• [What to work on]:
Which of the lines below contain the string "cette"? Copy each one.

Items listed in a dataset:

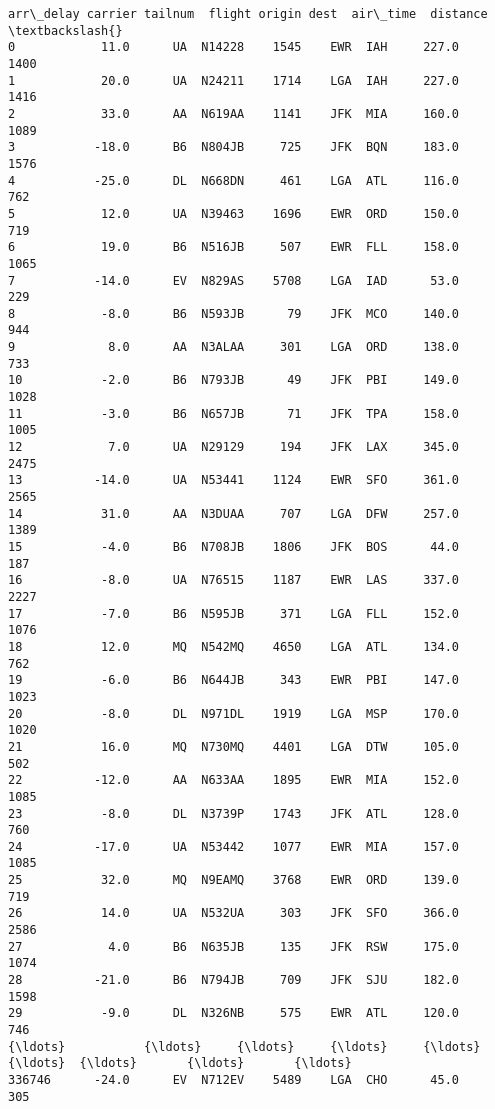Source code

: \documentclass[11pt]{article}
\begin{document}
\begin{Verbatim}[commandchars=\\\{\}]
        arr\_delay carrier tailnum  flight origin dest  air\_time  distance  \textbackslash{}
0            11.0      UA  N14228    1545    EWR  IAH     227.0      1400   
1            20.0      UA  N24211    1714    LGA  IAH     227.0      1416   
2            33.0      AA  N619AA    1141    JFK  MIA     160.0      1089   
3           -18.0      B6  N804JB     725    JFK  BQN     183.0      1576   
4           -25.0      DL  N668DN     461    LGA  ATL     116.0       762   
5            12.0      UA  N39463    1696    EWR  ORD     150.0       719   
6            19.0      B6  N516JB     507    EWR  FLL     158.0      1065   
7           -14.0      EV  N829AS    5708    LGA  IAD      53.0       229   
8            -8.0      B6  N593JB      79    JFK  MCO     140.0       944   
9             8.0      AA  N3ALAA     301    LGA  ORD     138.0       733   
10           -2.0      B6  N793JB      49    JFK  PBI     149.0      1028   
11           -3.0      B6  N657JB      71    JFK  TPA     158.0      1005   
12            7.0      UA  N29129     194    JFK  LAX     345.0      2475   
13          -14.0      UA  N53441    1124    EWR  SFO     361.0      2565   
14           31.0      AA  N3DUAA     707    LGA  DFW     257.0      1389   
15           -4.0      B6  N708JB    1806    JFK  BOS      44.0       187   
16           -8.0      UA  N76515    1187    EWR  LAS     337.0      2227   
17           -7.0      B6  N595JB     371    LGA  FLL     152.0      1076   
18           12.0      MQ  N542MQ    4650    LGA  ATL     134.0       762   
19           -6.0      B6  N644JB     343    EWR  PBI     147.0      1023   
20           -8.0      DL  N971DL    1919    LGA  MSP     170.0      1020   
21           16.0      MQ  N730MQ    4401    LGA  DTW     105.0       502   
22          -12.0      AA  N633AA    1895    EWR  MIA     152.0      1085   
23           -8.0      DL  N3739P    1743    JFK  ATL     128.0       760   
24          -17.0      UA  N53442    1077    EWR  MIA     157.0      1085   
25           32.0      MQ  N9EAMQ    3768    EWR  ORD     139.0       719   
26           14.0      UA  N532UA     303    JFK  SFO     366.0      2586   
27            4.0      B6  N635JB     135    JFK  RSW     175.0      1074   
28          -21.0      B6  N794JB     709    JFK  SJU     182.0      1598   
29           -9.0      DL  N326NB     575    EWR  ATL     120.0       746   
{\ldots}           {\ldots}     {\ldots}     {\ldots}     {\ldots}    {\ldots}  {\ldots}       {\ldots}       {\ldots}   
336746      -24.0      EV  N712EV    5489    LGA  CHO      45.0       305   

\end{Verbatim}
\end{document}
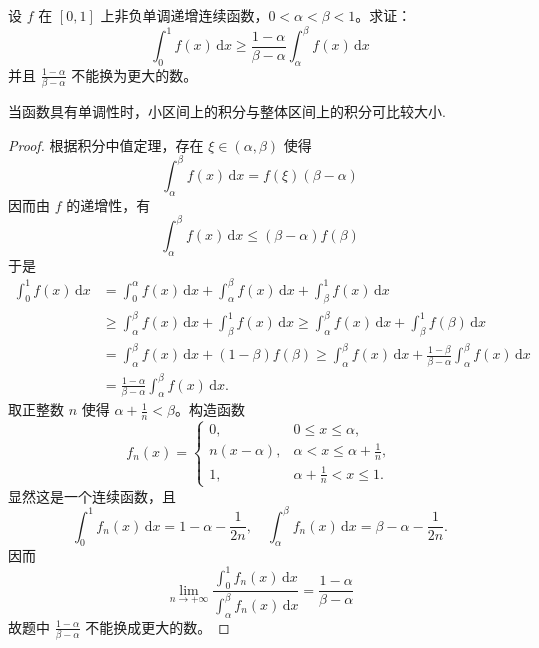 \documentclass[../../main.tex]{subfiles}
\begin{document}
\begin{example}
设 \( f \) 在 \([0,1]\) 上非负单调递增连续函数，\( 0 < \alpha < \beta < 1 \)。求证：
\[
\int_{0}^{1} f(x) \, \mathrm{d}x \geqslant \frac{1 - \alpha}{\beta - \alpha} \int_{\alpha}^{\beta} f(x) \, \mathrm{d}x
\]
并且 \( \frac{1 - \alpha}{\beta - \alpha} \) 不能换为更大的数。
\end{example}
\begin{remark}
当函数具有单调性时，小区间上的积分与整体区间上的积分可比较大小.
\end{remark}
\begin{proof}
根据积分中值定理，存在 \( \xi \in (\alpha, \beta) \) 使得
\[
\int_{\alpha}^{\beta} f(x) \, \mathrm{d}x = f(\xi)(\beta - \alpha)
\]
因而由 \( f \) 的递增性，有
\[
\int_{\alpha}^{\beta} f(x) \, \mathrm{d}x \leqslant (\beta - \alpha)f(\beta)
\]
于是
\begin{align*}
\int_{0}^{1} f(x) \, \mathrm{d}x &= \int_{0}^{\alpha} f(x) \, \mathrm{d}x + \int_{\alpha}^{\beta} f(x) \, \mathrm{d}x + \int_{\beta}^{1} f(x) \, \mathrm{d}x \\
&\geqslant \int_{\alpha}^{\beta} f(x) \, \mathrm{d}x + \int_{\beta}^{1} f(x) \, \mathrm{d}x \geqslant \int_{\alpha}^{\beta} f(x) \, \mathrm{d}x + \int_{\beta}^{1} f(\beta) \, \mathrm{d}x \\
&= \int_{\alpha}^{\beta} f(x) \, \mathrm{d}x + (1 - \beta)f(\beta) \geqslant \int_{\alpha}^{\beta} f(x) \, \mathrm{d}x + \frac{1 - \beta}{\beta - \alpha} \int_{\alpha}^{\beta} f(x) \, \mathrm{d}x \\
&= \frac{1 - \alpha}{\beta - \alpha} \int_{\alpha}^{\beta} f(x) \, \mathrm{d}x.
\end{align*}
取正整数 \( n \) 使得 \( \alpha + \frac{1}{n} < \beta \)。构造函数
\[
f_n(x) = \begin{cases} 
0, & 0 \leqslant x \leqslant \alpha, \\
n(x - \alpha), & \alpha < x \leqslant \alpha + \frac{1}{n}, \\
1, & \alpha + \frac{1}{n} < x \leqslant 1 .
\end{cases}
\]
显然这是一个连续函数，且
\[
\int_{0}^{1} f_n(x) \, \mathrm{d}x = 1 - \alpha - \frac{1}{2n}, \quad \int_{\alpha}^{\beta} f_n(x) \, \mathrm{d}x = \beta - \alpha - \frac{1}{2n}.
\]
因而
\[
\lim_{n \to +\infty} \frac{\int_{0}^{1} f_n(x) \, \mathrm{d}x}{\int_{\alpha}^{\beta} f_n(x) \, \mathrm{d}x} = \frac{1 - \alpha}{\beta - \alpha}
\]
故题中 \( \frac{1 - \alpha}{\beta - \alpha} \) 不能换成更大的数。

\end{proof}
\end{document}

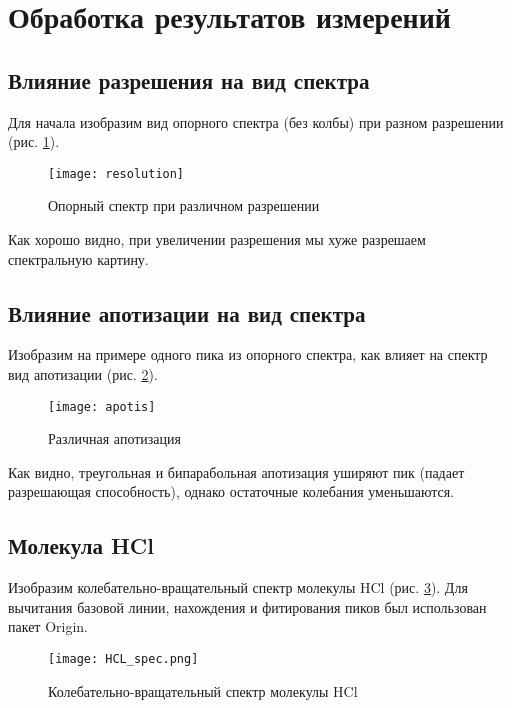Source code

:\newpage
\section{Обработка результатов измерений}
\subsection{Влияние разрешения на вид спектра}
Для начала изобразим вид опорного спектра (без колбы) при разном разрешении (рис. \ref{resolution}).
\begin{figure}[h!]
	\centering
	\texttt{[image: resolution]}
	\caption{Опорный спектр при различном разрешении}
	\label{resolution}
\end{figure}

Как хорошо видно, при увеличении разрешения мы хуже разрешаем спектральную картину.
\subsection{Влияние апотизации на вид спектра}
Изобразим на примере одного пика из опорного спектра, как влияет на спектр вид апотизации (рис. \ref{apotis}).
\begin{figure}[h!]
	\centering
	\texttt{[image: apotis]}
	\caption{Различная апотизация}
	\label{apotis}
\end{figure}

Как видно, треугольная и бипарабольная апотизация уширяют пик (падает разрешающая способность), однако остаточные колебания уменьшаются.
\subsection{Молекула HCl}
Изобразим колебательно-вращательный спектр молекулы HCl (рис. \ref{HCL_spec}). Для вычитания базовой линии, нахождения и фитирования пиков был использован пакет Origin.
\vspace{5cm}
\begin{figure}[h!]
	\centering
	\texttt{[image: HCL\_spec.png]}
	\caption{Колебательно-вращательный спектр молекулы HCl}
	\label{HCL_spec}
\end{figure}

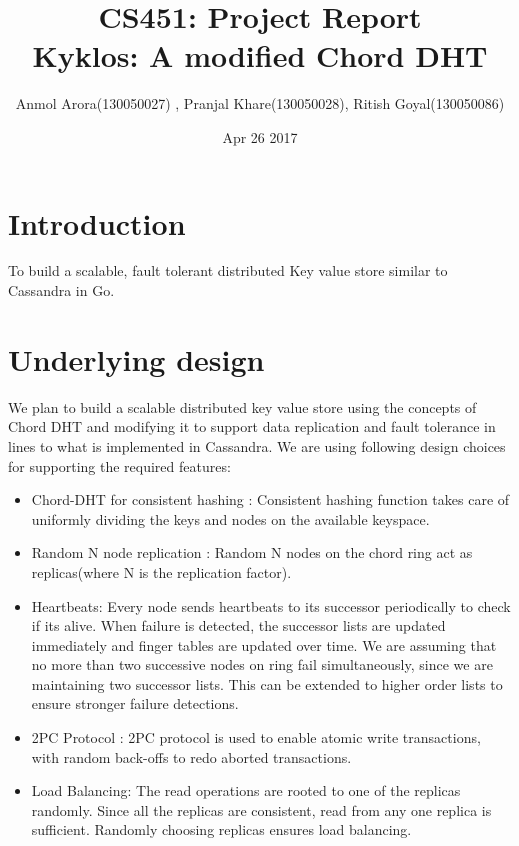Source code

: \documentclass{article}
\begin{document}
\author{Anmol Arora(130050027) , Pranjal Khare(130050028), Ritish Goyal(130050086)}
\title{CS451: Project Report   \\
    Kyklos: A modified Chord DHT}
\date{Apr 26 2017}
\maketitle

\section{Introduction}
 To build a scalable, fault tolerant distributed Key value store similar to Cassandra in Go.

\section{Underlying design}
We plan to build a scalable distributed key value store using the concepts of Chord DHT and modifying it to support data replication and fault tolerance in lines to what is implemented in Cassandra.
We are using following design choices for supporting the required features:
\begin{itemize}
    \item Chord-DHT for consistent hashing : Consistent hashing function takes care of uniformly dividing the keys and nodes on the available keyspace.
    \item Random N node replication : Random N nodes on the chord ring act as replicas(where N is the replication factor).
    \item Heartbeats: Every node sends heartbeats to its successor periodically to check if its alive. When failure is detected, the successor lists are updated immediately and finger tables are updated over time. We are assuming that no more than two successive nodes on ring fail simultaneously, since we are maintaining two successor lists. This can be extended to higher order lists to ensure stronger failure detections.
    \item 2PC Protocol : 2PC protocol is used to enable atomic write transactions, with random back-offs to redo aborted transactions.
    \item Load Balancing: The read operations are rooted to one of the replicas randomly. Since all the replicas are consistent, read from any one replica is sufficient. Randomly choosing replicas ensures load balancing.
\end{itemize}
\end{document}
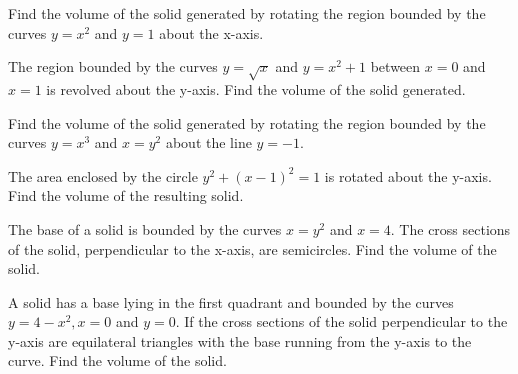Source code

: \documentclass[
  course = {{MATH102 Calculus II}},
  quartile = {{2}},
  assignment = 7 - Wednesday,%
  topic = {{6.2: Volumes (Method of Cross-Sections)}},
  firstexercise = 1,
  term = 202
]{aga-homework}
\begin{document}
\newpage

\problem Find the volume of the solid generated by rotating the region bounded by the curves $y=x^2$  and $y=1$ about the x-axis. 

\newpage

\problem The region bounded by the curves $y =\sqrt{x}$ and $y = x^2 + 1$ between $x = 0$ and $x = 1$
is revolved about the y-axis. Find the volume of the solid generated.

\newpage


\problem Find the volume of the solid generated by rotating the region bounded by the curves $y=x^3$ and $x=y^2$ about the line 
$y=-1$.

\newpage


\problem The area enclosed by the circle $y^2 + (x -1)^2 = 1$ is rotated about the y-axis. Find the volume of the resulting solid.

\newpage



\problem The base of a solid is bounded by the curves $x = y^2$ and $x=4$. The cross sections of the solid, perpendicular to
the x-axis, are semicircles. Find the volume of the solid.

\newpage


\problem A solid has a base lying in the first quadrant and bounded by the curves $y =4 - x^2, x = 0$ and $y = 0$. If the cross sections of the solid perpendicular to the y-axis are equilateral triangles with the base running from the y-axis to the curve. Find the volume of the solid.

\afterpage{\null\newpage}

\afterpage{\null\newpage}

\afterpage{\null\newpage}
\end{document}
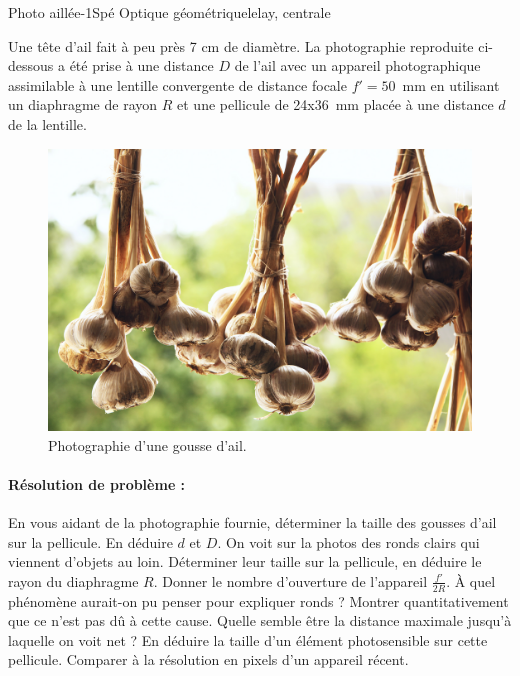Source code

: \begin{exercise}{Photo aillée}{-1}{Spé}
{Optique géométrique}{lelay, centrale}

Une tête d'ail fait à peu près 7 cm de diamètre. La photographie reproduite ci-dessous a été prise à une distance $D$ de l'ail avec un appareil photographique assimilable à une lentille convergente de distance focale $f' = 50$~mm en utilisant un diaphragme de rayon $R$ et une pellicule de 24x36~mm placée à une distance $d$ de la lentille.

\begin{figure}[H]
    \centering
    \includegraphics[width=.8\linewidth]{optique/optiquegeometrique/ail.jpg}
    \caption{Photographie d'une gousse d'ail.}
\end{figure}


\paragraph{Résolution de problème :}
\begin{questions}
    \question En vous aidant de la photographie fournie, déterminer la taille des gousses d’ail sur la pellicule. En déduire $d$ et $D$.
    \question On voit sur la photos des ronds clairs qui viennent d’objets au loin. Déterminer leur taille sur la pellicule, en déduire le rayon
du diaphragme $R$. Donner le nombre d'ouverture de l'appareil $\frac{f'}{2R}$.
    \question À quel phénomène aurait-on pu penser pour expliquer ronds ? Montrer quantitativement que ce n’est pas dû à cette cause.
    \question Quelle semble être la distance maximale jusqu’à laquelle on voit net ? En déduire la taille d’un élément photosensible sur cette
pellicule. Comparer à la résolution en pixels d’un appareil récent.
\end{questions}

\end{exercise}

• [Your response]:
    \question À quel phénomène aurait-on pu penser pour expliquer ronds ? Montrer quantitativement que ce n’est pas dû à cette cause.
    \question Quelle semble être la distance maximale jusqu’à laquelle on voit net ? En déduire la taille d’un élément photosensible sur cette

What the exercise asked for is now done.